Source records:
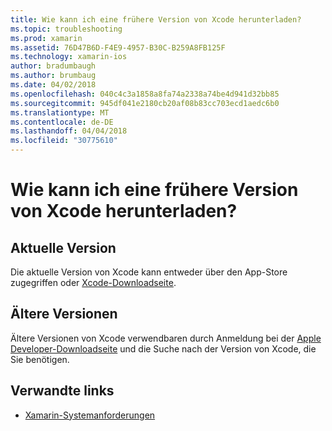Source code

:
 ```yaml
---
title: Wie kann ich eine frühere Version von Xcode herunterladen?
ms.topic: troubleshooting
ms.prod: xamarin
ms.assetid: 76D47B6D-F4E9-4957-B30C-B259A8FB125F
ms.technology: xamarin-ios
author: bradumbaugh
ms.author: brumbaug
ms.date: 04/02/2018
ms.openlocfilehash: 040c4c3a1858a8fa74a2338a74be4d941d32bb85
ms.sourcegitcommit: 945df041e2180cb20af08b83cc703ecd1aedc6b0
ms.translationtype: MT
ms.contentlocale: de-DE
ms.lasthandoff: 04/04/2018
ms.locfileid: "30775610"
---
```

# <a name="how-can-i-download-a-previous-version-of-xcode"></a>Wie kann ich eine frühere Version von Xcode herunterladen?

## <a name="current-version"></a>Aktuelle Version

Die aktuelle Version von Xcode kann entweder über den App-Store zugegriffen oder [Xcode-Downloadseite](https://developer.apple.com/xcode/downloads/).

## <a name="older-versions"></a>Ältere Versionen

Ältere Versionen von Xcode verwendbaren durch Anmeldung bei der [Apple Developer-Downloadseite](https://developer.apple.com/downloads/) und die Suche nach der Version von Xcode, die Sie benötigen.

## <a name="related-links"></a>Verwandte links
- [Xamarin-Systemanforderungen](~/cross-platform/get-started/requirements.md)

▶ _Required action_
The entries above are to be repeated in full, except for their pictures.

▶ _Task result_
Source code

:
 ```yaml
---
title: Wie kann ich eine frühere Version von Xcode herunterladen?
ms.topic: troubleshooting
ms.prod: xamarin
ms.assetid: 76D47B6D-F4E9-4957-B30C-B259A8FB125F
ms.technology: xamarin-ios
author: bradumbaugh
ms.author: brumbaug
ms.date: 04/02/2018
ms.openlocfilehash: 040c4c3a1858a8fa74a2338a74be4d941d32bb85
ms.sourcegitcommit: 945df041e2180cb20af08b83cc703ecd1aedc6b0
ms.translationtype: MT
ms.contentlocale: de-DE
ms.lasthandoff: 04/04/2018
ms.locfileid: "30775610"
---
```

# <a name="how-can-i-download-a-previous-version-of-xcode"></a>Wie kann ich eine frühere Version von Xcode herunterladen?

## <a name="current-version"></a>Aktuelle Version

Die aktuelle Version von Xcode kann entweder über den App-Store zugegriffen oder [Xcode-Downloadseite](https://developer.apple.com/xcode/downloads/).

## <a name="older-versions"></a>Ältere Versionen

Ältere Versionen von Xcode verwendbaren durch Anmeldung bei der [Apple Developer-Downloadseite](https://developer.apple.com/downloads/) und die Suche nach der Version von Xcode, die Sie benötigen.

## <a name="related-links"></a>Verwandte links
- [Xamarin-Systemanforderungen](~/cross-platform/get-started/requirements.md)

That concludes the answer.